How to deal with Mum insisting on things that aren't true (when she is still mostly with it)?

29 replies

DierdreDaphne · 28/05/2026 22:15

Mum is in her 90s and after a fall and hospitalisation last year her memory has definitely taken a step downwards.

She is still mostly on top of things but a combination of the hospital stay and now needing carers means she seems to have kind of 'let go' a bit , and leaves a lot of decisions to me and dsis (and/or the carers).

This would be OK except she is inconsistent and sometimes gets very convinced that a wrong memory is right.

This hasn't happened often but it's potentially worrying eg in relation to medical issues where she insists perfectly lucidly to the hcps that for example, a particular issue has been going on for ages when it is new and deteriorating, or is certain about the medication dose she's been taking and again, has it completely wrong.

Because she is an intelligent, well-informed person still for th most part these little confabulations are pretty much undetectable unless you know different because you were there.

Unfortunately with the most recent issue (the medication dose) she has started to get a bit stroppy with us when we contradict her. Which is slightly new and quite worrying.

She has no formal diagnosis of dementia and I don't know if that would help, even if she would agree to an assessment. Which I fear she would not.

I am not really asking for advice in terms of formal steps, more just to hear from others if they recognise this sort of thing and I guess , how they dealt with it.
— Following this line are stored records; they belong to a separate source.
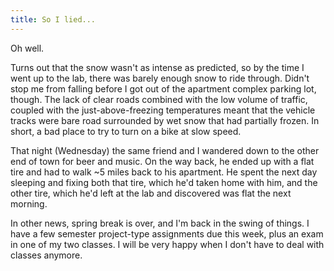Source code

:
 ```yaml
---
title: So I lied...
---
```


Oh well.

Turns out that the snow wasn't as intense as predicted, so by the time I went up
to the lab, there was barely enough snow to ride through. Didn't stop me from
falling before I got out of the apartment complex parking lot, though. The lack
of clear roads combined with the low volume of traffic, coupled with the
just-above-freezing temperatures meant that the vehicle tracks were bare road
surrounded by wet snow that had partially frozen. In short, a bad place to try
to turn on a bike at slow speed.

That night (Wednesday) the same friend and I wandered down to the other end of
town for beer and music. On the way back, he ended up with a flat tire and had
to walk ~5 miles back to his apartment. He spent the next day sleeping and
fixing both that tire, which he'd taken home with him, and the other tire, which
he'd left at the lab and discovered was flat the next morning.

In other news, spring break is over, and I'm back in the swing of things. I have
a few semester project-type assignments due this week, plus an exam in one of my
two classes. I will be very happy when I don't have to deal with classes
anymore.
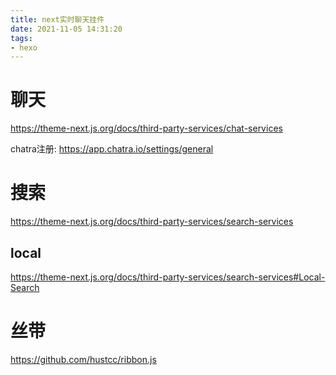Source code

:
 ```yaml
---
title: next实时聊天挂件
date: 2021-11-05 14:31:20
tags:
- hexo
---
```




# 聊天

https://theme-next.js.org/docs/third-party-services/chat-services



chatra注册: https://app.chatra.io/settings/general



# 搜索

https://theme-next.js.org/docs/third-party-services/search-services

## local

https://theme-next.js.org/docs/third-party-services/search-services#Local-Search

# 丝带

https://github.com/hustcc/ribbon.js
(We.do both have lpas for both, we do her money stuff and so far she has been fine with that, but I think it's way too early for the health one from what I've read?)

OP posts:
TinyMouseTheatre · 29/05/2026 15:26

DierdreDaphne · 29/05/2026 15:08

That's useful to know,thank you. Though in her current 'grey area' she may well get fixated on something for a while and not forget it (her memory is only unreliable, as in, it also often works fine!), - which is tricky to navigate too, in it's own way!

Sounds pretty much like my nonagenarian DM Flowers

SabrinaThwaite · 29/05/2026 19:12

DierdreDaphne · 29/05/2026 15:08

That's useful to know,thank you. Though in her current 'grey area' she may well get fixated on something for a while and not forget it (her memory is only unreliable, as in, it also often works fine!), - which is tricky to navigate too, in it's own way!
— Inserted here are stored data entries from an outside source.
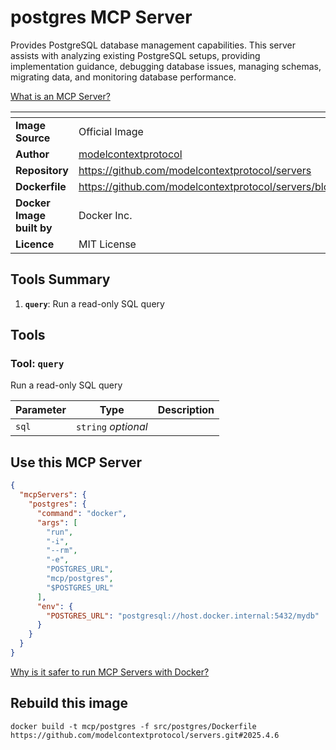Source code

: # postgres MCP Server

Provides PostgreSQL database management capabilities. This server assists with analyzing existing PostgreSQL setups, providing implementation guidance, debugging database issues, managing schemas, migrating data, and monitoring database performance.

[What is an MCP Server?](https://www.anthropic.com/news/model-context-protocol)

| <!-- --> | <!-- --> |
|-----------|---------|
| **Image Source** | Official Image |
| **Author** | [modelcontextprotocol](https://github.com/modelcontextprotocol) |
| **Repository** | https://github.com/modelcontextprotocol/servers |
| **Dockerfile** | https://github.com/modelcontextprotocol/servers/blob/2025.4.6/src/postgres/Dockerfile |
| **Docker Image built by** | Docker Inc. |
| **Licence** | MIT License |

## Tools Summary

 1. **`query`**: Run a read-only SQL query

## Tools

### Tool: **`query`**

Run a read-only SQL query

| Parameter | Type | Description |
| - | - | - |
| `sql` | `string` *optional* |  |

## Use this MCP Server

```json
{
  "mcpServers": {
    "postgres": {
      "command": "docker",
      "args": [
        "run",
        "-i",
        "--rm",
        "-e",
        "POSTGRES_URL",
        "mcp/postgres",
        "$POSTGRES_URL"
      ],
      "env": {
        "POSTGRES_URL": "postgresql://host.docker.internal:5432/mydb"
      }
    }
  }
}
```

[Why is it safer to run MCP Servers with Docker?](https://www.docker.com/blog/the-model-context-protocol-simplifying-building-ai-apps-with-anthropic-claude-desktop-and-docker/)

## Rebuild this image

```console
docker build -t mcp/postgres -f src/postgres/Dockerfile https://github.com/modelcontextprotocol/servers.git#2025.4.6
```

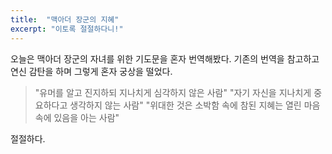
 ```yaml
---
title:  "맥아더 장군의 지혜"
excerpt: "이토록 절절하다니!"
---
```


오늘은 맥아더 장군의 자녀를 위한 기도문을 혼자 번역해봤다.
기존의 번역을 참고하고 연신 감탄을 하며 그렇게 혼자 궁상을 떨었다.
>"유머를 알고 진지하되 지나치게 심각하지 않은 사람"
>"자기 자신을 지나치게 중요하다고 생각하지 않는 사람"
>"위대한 것은 소박함 속에 참된 지혜는 열린 마음속에 있음을 아는 사람"
<p>절절하다.
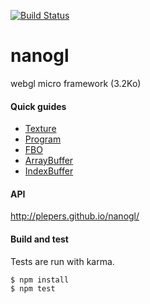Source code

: [![Build Status](https://travis-ci.org/plepers/nanogl.svg?branch=master)](https://travis-ci.org/plepers/nanogl)


# nanogl
webgl micro framework (3.2Ko)

#### Quick guides

  - [Texture](docs/texture.md)
  - [Program](docs/program.md)
  - [FBO](docs/fbo.md)
  - [ArrayBuffer](docs/arraybuffer.md)
  - [IndexBuffer](docs/indexbuffer.md)


#### API
http://plepers.github.io/nanogl/

#### Build and test

Tests are run with karma.

```
$ npm install
$ npm test
```
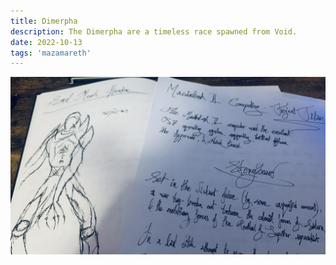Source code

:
 ```yaml
---
title: Dimerpha
description: The Dimerpha are a timeless race spawned from Void.
date: 2022-10-13
tags: 'mazamareth'
---
```


![Initial Project's scrapbook](/static/img/Fa-uHw7WYAARG2U.jpg)
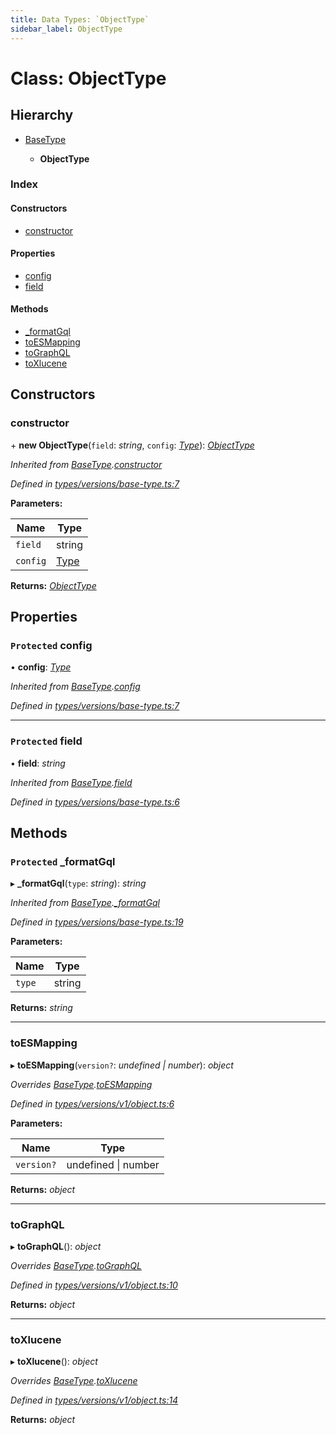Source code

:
 ```yaml
---
title: Data Types: `ObjectType`
sidebar_label: ObjectType
---
```


# Class: ObjectType

## Hierarchy

* [BaseType](basetype.md)

  * **ObjectType**

### Index

#### Constructors

* [constructor](objecttype.md#constructor)

#### Properties

* [config](objecttype.md#protected-config)
* [field](objecttype.md#protected-field)

#### Methods

* [_formatGql](objecttype.md#protected-_formatgql)
* [toESMapping](objecttype.md#toesmapping)
* [toGraphQL](objecttype.md#tographql)
* [toXlucene](objecttype.md#toxlucene)

## Constructors

###  constructor

\+ **new ObjectType**(`field`: *string*, `config`: *[Type](../overview.md#type)*): *[ObjectType](objecttype.md)*

*Inherited from [BaseType](basetype.md).[constructor](basetype.md#constructor)*

*Defined in [types/versions/base-type.ts:7](https://github.com/terascope/teraslice/blob/a3992c27/packages/data-types/src/types/versions/base-type.ts#L7)*

**Parameters:**

Name | Type |
------ | ------ |
`field` | string |
`config` | [Type](../overview.md#type) |

**Returns:** *[ObjectType](objecttype.md)*

## Properties

### `Protected` config

• **config**: *[Type](../overview.md#type)*

*Inherited from [BaseType](basetype.md).[config](basetype.md#protected-config)*

*Defined in [types/versions/base-type.ts:7](https://github.com/terascope/teraslice/blob/a3992c27/packages/data-types/src/types/versions/base-type.ts#L7)*

___

### `Protected` field

• **field**: *string*

*Inherited from [BaseType](basetype.md).[field](basetype.md#protected-field)*

*Defined in [types/versions/base-type.ts:6](https://github.com/terascope/teraslice/blob/a3992c27/packages/data-types/src/types/versions/base-type.ts#L6)*

## Methods

### `Protected` _formatGql

▸ **_formatGql**(`type`: *string*): *string*

*Inherited from [BaseType](basetype.md).[_formatGql](basetype.md#protected-_formatgql)*

*Defined in [types/versions/base-type.ts:19](https://github.com/terascope/teraslice/blob/a3992c27/packages/data-types/src/types/versions/base-type.ts#L19)*

**Parameters:**

Name | Type |
------ | ------ |
`type` | string |

**Returns:** *string*

___

###  toESMapping

▸ **toESMapping**(`version?`: *undefined | number*): *object*

*Overrides [BaseType](basetype.md).[toESMapping](basetype.md#abstract-toesmapping)*

*Defined in [types/versions/v1/object.ts:6](https://github.com/terascope/teraslice/blob/a3992c27/packages/data-types/src/types/versions/v1/object.ts#L6)*

**Parameters:**

Name | Type |
------ | ------ |
`version?` | undefined \| number |

**Returns:** *object*

___

###  toGraphQL

▸ **toGraphQL**(): *object*

*Overrides [BaseType](basetype.md).[toGraphQL](basetype.md#abstract-tographql)*

*Defined in [types/versions/v1/object.ts:10](https://github.com/terascope/teraslice/blob/a3992c27/packages/data-types/src/types/versions/v1/object.ts#L10)*

**Returns:** *object*

___

###  toXlucene

▸ **toXlucene**(): *object*

*Overrides [BaseType](basetype.md).[toXlucene](basetype.md#abstract-toxlucene)*

*Defined in [types/versions/v1/object.ts:14](https://github.com/terascope/teraslice/blob/a3992c27/packages/data-types/src/types/versions/v1/object.ts#L14)*

**Returns:** *object*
Yeah, they’re good at remembering the stuff you don’t want them to.

Taking meds or remembering to feed the cat … not so much.

ThunderFog · 29/05/2026 22:49

TinyMouseTheatre · 29/05/2026 14:05

That’s not my experience at all @ThunderFog. Can you explain a bit more please?
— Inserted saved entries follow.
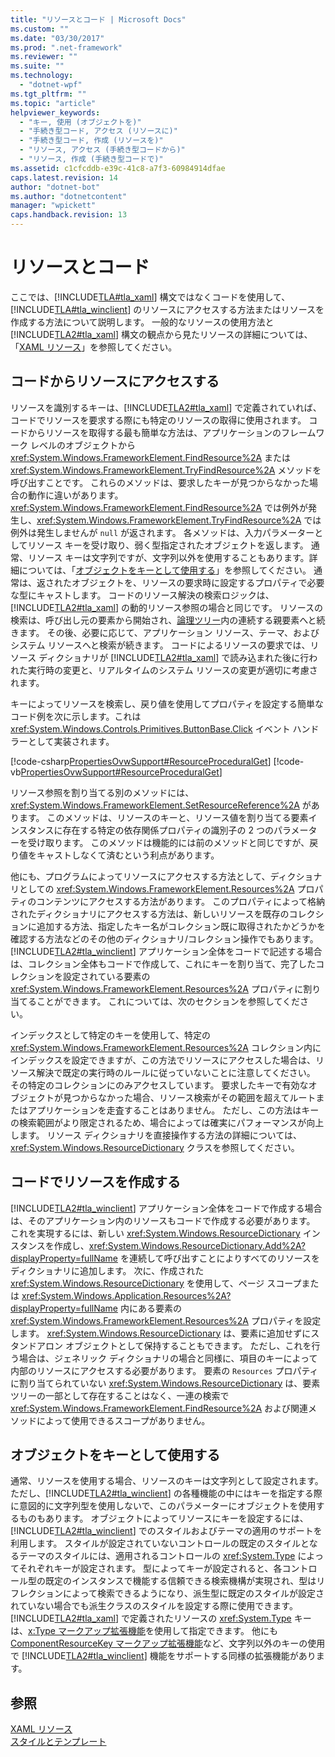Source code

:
 ```yaml
---
title: "リソースとコード | Microsoft Docs"
ms.custom: ""
ms.date: "03/30/2017"
ms.prod: ".net-framework"
ms.reviewer: ""
ms.suite: ""
ms.technology: 
  - "dotnet-wpf"
ms.tgt_pltfrm: ""
ms.topic: "article"
helpviewer_keywords: 
  - "キー, 使用 (オブジェクトを)"
  - "手続き型コード, アクセス (リソースに)"
  - "手続き型コード, 作成 (リソースを)"
  - "リソース, アクセス (手続き型コードから)"
  - "リソース, 作成 (手続き型コードで)"
ms.assetid: c1cfcddb-e39c-41c8-a7f3-60984914dfae
caps.latest.revision: 14
author: "dotnet-bot"
ms.author: "dotnetcontent"
manager: "wpickett"
caps.handback.revision: 13
---
```

# リソースとコード
ここでは、[!INCLUDE[TLA#tla_xaml](../../../../includes/tlasharptla-xaml-md.md)] 構文ではなくコードを使用して、[!INCLUDE[TLA#tla_winclient](../../../../includes/tlasharptla-winclient-md.md)] のリソースにアクセスする方法またはリソースを作成する方法について説明します。  一般的なリソースの使用方法と [!INCLUDE[TLA2#tla_xaml](../../../../includes/tla2sharptla-xaml-md.md)] 構文の観点から見たリソースの詳細については、「[XAML リソース](../../../../docs/framework/wpf/advanced/xaml-resources.md)」を参照してください。  
  
   
  
<a name="accessing"></a>   
## コードからリソースにアクセスする  
 リソースを識別するキーは、[!INCLUDE[TLA2#tla_xaml](../../../../includes/tla2sharptla-xaml-md.md)] で定義されていれば、コードでリソースを要求する際にも特定のリソースの取得に使用されます。  コードからリソースを取得する最も簡単な方法は、アプリケーションのフレームワーク レベルのオブジェクトから <xref:System.Windows.FrameworkElement.FindResource%2A> または <xref:System.Windows.FrameworkElement.TryFindResource%2A> メソッドを呼び出すことです。  これらのメソッドは、要求したキーが見つからなかった場合の動作に違いがあります。  <xref:System.Windows.FrameworkElement.FindResource%2A> では例外が発生し、<xref:System.Windows.FrameworkElement.TryFindResource%2A> では例外は発生しませんが `null` が返されます。  各メソッドは、入力パラメーターとしてリソース キーを受け取り、弱く型指定されたオブジェクトを返します。  通常、リソース キーは文字列ですが、文字列以外を使用することもあります。詳細については、「[オブジェクトをキーとして使用する](#objectaskey)」を参照してください。  通常は、返されたオブジェクトを、リソースの要求時に設定するプロパティで必要な型にキャストします。  コードのリソース解決の検索ロジックは、[!INCLUDE[TLA2#tla_xaml](../../../../includes/tla2sharptla-xaml-md.md)] の動的リソース参照の場合と同じです。  リソースの検索は、呼び出し元の要素から開始され、[論理ツリー](GTMT)内の連続する親要素へと続きます。  その後、必要に応じて、アプリケーション リソース、テーマ、およびシステム リソースへと検索が続きます。  コードによるリソースの要求では、リソース ディクショナリが [!INCLUDE[TLA2#tla_xaml](../../../../includes/tla2sharptla-xaml-md.md)] で読み込まれた後に行われた実行時の変更と、リアルタイムのシステム リソースの変更が適切に考慮されます。  
  
 キーによってリソースを検索し、戻り値を使用してプロパティを設定する簡単なコード例を次に示します。これは <xref:System.Windows.Controls.Primitives.ButtonBase.Click> イベント ハンドラーとして実装されます。  
  
 [!code-csharp[PropertiesOvwSupport#ResourceProceduralGet](../../../../samples/snippets/csharp/VS_Snippets_Wpf/PropertiesOvwSupport/CSharp/page3.xaml.cs#resourceproceduralget)]
 [!code-vb[PropertiesOvwSupport#ResourceProceduralGet](../../../../samples/snippets/visualbasic/VS_Snippets_Wpf/PropertiesOvwSupport/visualbasic/page3.xaml.vb#resourceproceduralget)]  
  
 リソース参照を割り当てる別のメソッドには、<xref:System.Windows.FrameworkElement.SetResourceReference%2A> があります。  このメソッドは、リソースのキーと、リソース値を割り当てる要素インスタンスに存在する特定の依存関係プロパティの識別子の 2 つのパラメーターを受け取ります。  このメソッドは機能的には前のメソッドと同じですが、戻り値をキャストしなくて済むという利点があります。  
  
 他にも、プログラムによってリソースにアクセスする方法として、ディクショナリとしての <xref:System.Windows.FrameworkElement.Resources%2A> プロパティのコンテンツにアクセスする方法があります。  このプロパティによって格納されたディクショナリにアクセスする方法は、新しいリソースを既存のコレクションに追加する方法、指定したキー名がコレクション既に取得されたかどうかを確認する方法などのその他のディクショナリ\/コレクション操作でもあります。  [!INCLUDE[TLA2#tla_winclient](../../../../includes/tla2sharptla-winclient-md.md)] アプリケーション全体をコードで記述する場合は、コレクション全体もコードで作成して、これにキーを割り当て、完了したコレクションを設定されている要素の <xref:System.Windows.FrameworkElement.Resources%2A> プロパティに割り当てることができます。  これについては、次のセクションを参照してください。  
  
 インデックスとして特定のキーを使用して、特定の <xref:System.Windows.FrameworkElement.Resources%2A> コレクション内にインデックスを設定できますが、この方法でリソースにアクセスした場合は、リソース解決で既定の実行時のルールに従っていないことに注意してください。  その特定のコレクションにのみアクセスしています。  要求したキーで有効なオブジェクトが見つからなかった場合、リソース検索がその範囲を超えてルートまたはアプリケーションを走査することはありません。  ただし、この方法はキーの検索範囲がより限定されるため、場合によっては確実にパフォーマンスが向上します。  リソース ディクショナリを直接操作する方法の詳細については、<xref:System.Windows.ResourceDictionary> クラスを参照してください。  
  
<a name="creating"></a>   
## コードでリソースを作成する  
 [!INCLUDE[TLA2#tla_winclient](../../../../includes/tla2sharptla-winclient-md.md)] アプリケーション全体をコードで作成する場合は、そのアプリケーション内のリソースもコードで作成する必要があります。  これを実現するには、新しい <xref:System.Windows.ResourceDictionary> インスタンスを作成し、<xref:System.Windows.ResourceDictionary.Add%2A?displayProperty=fullName> を連続して呼び出すことによりすべてのリソースをディクショナリに追加します。  次に、作成された <xref:System.Windows.ResourceDictionary> を使用して、ページ スコープまたは <xref:System.Windows.Application.Resources%2A?displayProperty=fullName> 内にある要素の <xref:System.Windows.FrameworkElement.Resources%2A> プロパティを設定します。  <xref:System.Windows.ResourceDictionary> は、要素に追加せずにスタンドアロン オブジェクトとして保持することもできます。  ただし、これを行う場合は、ジェネリック ディクショナリの場合と同様に、項目のキーによって内部のリソースにアクセスする必要があります。  要素の `Resources` プロパティに割り当てられていない <xref:System.Windows.ResourceDictionary> は、要素ツリーの一部として存在することはなく、一連の検索で <xref:System.Windows.FrameworkElement.FindResource%2A> および関連メソッドによって使用できるスコープがありません。  
  
<a name="objectaskey"></a>   
## オブジェクトをキーとして使用する  
 通常、リソースを使用する場合、リソースのキーは文字列として設定されます。  ただし、[!INCLUDE[TLA2#tla_winclient](../../../../includes/tla2sharptla-winclient-md.md)] の各種機能の中にはキーを指定する際に意図的に文字列型を使用しないで、このパラメーターにオブジェクトを使用するものもあります。  オブジェクトによってリソースにキーを設定するには、[!INCLUDE[TLA2#tla_winclient](../../../../includes/tla2sharptla-winclient-md.md)] でのスタイルおよびテーマの適用のサポートを利用します。  スタイルが設定されていないコントロールの既定のスタイルとなるテーマのスタイルには、適用されるコントロールの <xref:System.Type> によってそれぞれキーが設定されます。  型によってキーが設定されると、各コントロール型の既定のインスタンスで機能する信頼できる検索機構が実現され、型はリフレクションによって検索できるようになり、派生型に既定のスタイルが設定されていない場合でも派生クラスのスタイルを設定する際に使用できます。  [!INCLUDE[TLA2#tla_xaml](../../../../includes/tla2sharptla-xaml-md.md)] で定義されたリソースの <xref:System.Type> キーは、[x:Type マークアップ拡張機能](../../../../docs/framework/xaml-services/x-type-markup-extension.md)を使用して指定できます。  他にも [ComponentResourceKey マークアップ拡張機能](../../../../docs/framework/wpf/advanced/componentresourcekey-markup-extension.md)など、文字列以外のキーの使用で [!INCLUDE[TLA2#tla_winclient](../../../../includes/tla2sharptla-winclient-md.md)] 機能をサポートする同様の拡張機能があります。  
  
## 参照  
 [XAML リソース](../../../../docs/framework/wpf/advanced/xaml-resources.md)   
 [スタイルとテンプレート](../../../../docs/framework/wpf/controls/styling-and-templating.md)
DER was insisting he can walk, and demanding to be allowed to get up. It wasn't a safe situation and he couldn't be distracted. So I had to remind him that he can't walk. He claimed he walked to the library two days ago. I'm not going to start pretending he did. He actually was less upset by the concept that he had lost his memory than he was about being needlessly kept in bed.
There is no one approach that's right for all situations.

Crikeyalmighty · 29/05/2026 22:49

ThunderFog · 29/05/2026 11:10

Sometimes you do have to just tell them they have lost their memory and it's sad but that's how it is.

That’s a brilliant piece- I’ve copied and sent to my H - one thing I’ve learnt not do is comment that I’ve heard all this times before etc .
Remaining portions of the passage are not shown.